Jeferson Corrêa Porto é professor de Educação Física graduado pela Universidade Federal de Santa Maria (UFSM) – RS, Mestrando em Atividade Física e Saúde pela Universidad Católica “Nuestra Señora de la Asunción” – UC, Especialista em Fisiologia das Atividades Motoras em Academias – ginástica, musculação e hidroginástica pela FUNGLAF/AL, Especialista em Bases Fisiológicas e Metodológicas da Atividade Física Personalizada – Personal Training pela FUNGLAF/AL, Especialista em Fisiologia do Exercício pela UVA/RJ.

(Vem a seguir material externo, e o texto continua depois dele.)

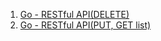 1. [Go - RESTful API(DELETE)](https://github.com/ckdqja135/Typescript-restful-starter/blob/master/mdfile/Go/2020-09-17/Go%20-%20RESTful%20API(DELETE).md)
2. [Go - RESTful API(PUT, GET list)](https://github.com/ckdqja135/Typescript-restful-starter/blob/master/mdfile/Go/2020-09-17/Go%20-%20RESTful%20API(PUT%2C%20GET%20list).md)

  • Membro do Laboratório de Cineantropometria, Atividade Física e Promoção da Saúde (LACAPS – UFAL – Campus Arapiraca-AL);
  • Membro Pesquisador do Grupo de Estudos e Pesquisas Sócio-Jurídicas (GEPSOJUR - UFAL);
  • Membro da Sociedade Brasileira de Personal Training (SBPT);
  • Membro da International Federation of Body Building and Fitness (IFBB);
  • Membro da National Academy of Sports Medicine (NASM);
  • Membro do Colégio Brasileiro de Atividade Física, Saúde e Esporte (COBRASE);
  • Membro da International World Games Association.